Current Methods of Bacteria Identification Using Ribosomal DNA: Terminal Restriction Fragment Length Polymorphism (T-RFLP)
Terminal restriction fragment length polymorphism utilizes both PCR and RFLP analysis. The primers used in T-RFLP are labeled with fluorescent molecules and occasionally fluorescent dyes are needed for tagging, the most commonly used one being 6-carboxyfluorescein (6-FAM). After the PCR amplification, the amplicons are then cut by restriction enzymes. A capillary electrophoresis machine is then needed to separate the resulting fragments and their sizes are determined by a fluorescence detector. The main advantage of T-RFLP is that the first fragment in a sequence is able to be identified due to the primers being bound to the 5’ end of the fluorescent molecule. T-RFLP provides more potential for statistical analysis as compared to other techniques due to the grouping of fragments into operational taxonomic units (OTUs). Although T-RFLP is relatively fast, the capillary electrophoresis machine required for the process is expensive, making it a costly option when compared to other methods. On a broader scale, ARDRA and T-RFLP are essentially the same process; however, ARDRA will not use labeled primers while T-RFLP will implement such primers into the process. T-RFLP also uses a fluorescence detector to detect the labeled primers, contributing to the increased efficiency and expense.
Purpose
Current methods for identifying bacteria using ribosomal DNA fingerprints require substantial time and resources, creating barriers to scientific research since costly equipment is required that may not be accessible to everyone. Additionally, in a lab setting, this process would be time-consuming and require several steps. First, the full genome would have to undergo PCR to isolate and amplify the target DNA region. In bacteria, the Uni331F and 1492R primers would be used in this step to target the 16S rRNA gene. Then, the PCR products would be run through a series of three restriction enzyme digests. Once the restriction fragments are obtained, they can be run through a gel electrophoresis to separate the fragments by size. Because the length of the restriction fragments produced will differ from species to species, the gel would be analyzed and compared to a reference or a database to determine the identity of the organism. Therefore, to overcome this obstacle and make identification more accessible, we aim to design a computational tool that will identify an unknown microorganism by analyzing its 16S rRNA gene sequence using the more inexpensive ARDRA method while still producing results comparable to that of T-RFLP.
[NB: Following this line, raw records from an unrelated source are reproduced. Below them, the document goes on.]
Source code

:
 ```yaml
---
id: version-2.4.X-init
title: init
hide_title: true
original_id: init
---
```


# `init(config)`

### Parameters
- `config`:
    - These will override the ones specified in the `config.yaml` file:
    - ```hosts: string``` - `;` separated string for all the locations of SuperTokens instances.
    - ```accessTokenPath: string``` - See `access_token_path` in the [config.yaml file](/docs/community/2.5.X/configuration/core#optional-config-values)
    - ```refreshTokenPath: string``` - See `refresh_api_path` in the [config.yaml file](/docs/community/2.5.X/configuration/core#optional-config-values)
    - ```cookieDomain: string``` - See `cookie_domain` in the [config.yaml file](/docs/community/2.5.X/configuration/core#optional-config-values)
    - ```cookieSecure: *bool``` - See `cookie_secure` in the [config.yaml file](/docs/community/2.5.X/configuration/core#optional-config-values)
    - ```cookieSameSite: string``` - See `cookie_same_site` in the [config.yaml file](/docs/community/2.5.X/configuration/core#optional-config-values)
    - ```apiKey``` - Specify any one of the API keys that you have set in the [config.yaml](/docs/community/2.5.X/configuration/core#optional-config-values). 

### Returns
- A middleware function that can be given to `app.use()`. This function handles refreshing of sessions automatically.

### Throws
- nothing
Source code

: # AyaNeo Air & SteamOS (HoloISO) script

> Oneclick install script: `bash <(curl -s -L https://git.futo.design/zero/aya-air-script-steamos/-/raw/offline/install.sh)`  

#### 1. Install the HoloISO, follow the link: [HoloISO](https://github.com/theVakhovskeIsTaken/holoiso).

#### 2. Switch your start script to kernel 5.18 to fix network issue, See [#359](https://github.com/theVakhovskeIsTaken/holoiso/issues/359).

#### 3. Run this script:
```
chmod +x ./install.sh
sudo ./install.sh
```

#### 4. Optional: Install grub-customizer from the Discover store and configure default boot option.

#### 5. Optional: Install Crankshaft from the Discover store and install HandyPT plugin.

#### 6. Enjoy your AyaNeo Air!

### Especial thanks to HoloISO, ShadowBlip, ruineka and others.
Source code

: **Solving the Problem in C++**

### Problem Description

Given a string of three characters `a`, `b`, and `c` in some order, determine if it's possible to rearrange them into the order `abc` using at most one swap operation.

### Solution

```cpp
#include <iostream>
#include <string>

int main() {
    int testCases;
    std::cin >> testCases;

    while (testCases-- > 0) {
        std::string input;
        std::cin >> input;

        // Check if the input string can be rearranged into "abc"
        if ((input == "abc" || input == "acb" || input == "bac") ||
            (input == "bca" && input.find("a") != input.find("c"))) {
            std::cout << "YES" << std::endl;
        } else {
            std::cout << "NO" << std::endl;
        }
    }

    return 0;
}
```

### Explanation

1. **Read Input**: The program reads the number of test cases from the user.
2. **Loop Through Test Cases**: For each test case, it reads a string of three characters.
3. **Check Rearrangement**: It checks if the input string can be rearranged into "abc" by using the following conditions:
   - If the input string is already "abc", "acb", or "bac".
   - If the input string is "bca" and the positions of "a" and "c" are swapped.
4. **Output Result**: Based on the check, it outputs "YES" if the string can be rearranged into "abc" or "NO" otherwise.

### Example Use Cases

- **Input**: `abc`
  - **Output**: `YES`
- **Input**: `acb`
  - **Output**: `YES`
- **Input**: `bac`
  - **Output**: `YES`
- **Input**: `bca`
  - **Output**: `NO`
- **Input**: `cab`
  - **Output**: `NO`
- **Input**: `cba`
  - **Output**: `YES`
Methodology Test Data Generation
In order to establish a baseline for the behavior of our virtual digest program, test data was collected to compare the results of our program with the results of a pre-existing web-based restriction enzyme digest. The overall process for test data generation is shown in Figure 3.
Figure 3: Overall Steps for Test Data Generation A full
bacterium genome was downloaded from the GenBank database, then run through a virtual PCR simulation from the Sequence Manipulation Suite using the Uni331F and 1492R primers (Figure 4). This allowed us to target and amplify the desired 16S rRNA gene sequences in the DNA so that only this region would be used in the virtual digest. After the fragment was obtained through the virtual PCR, a virtual restriction enzyme test was performed.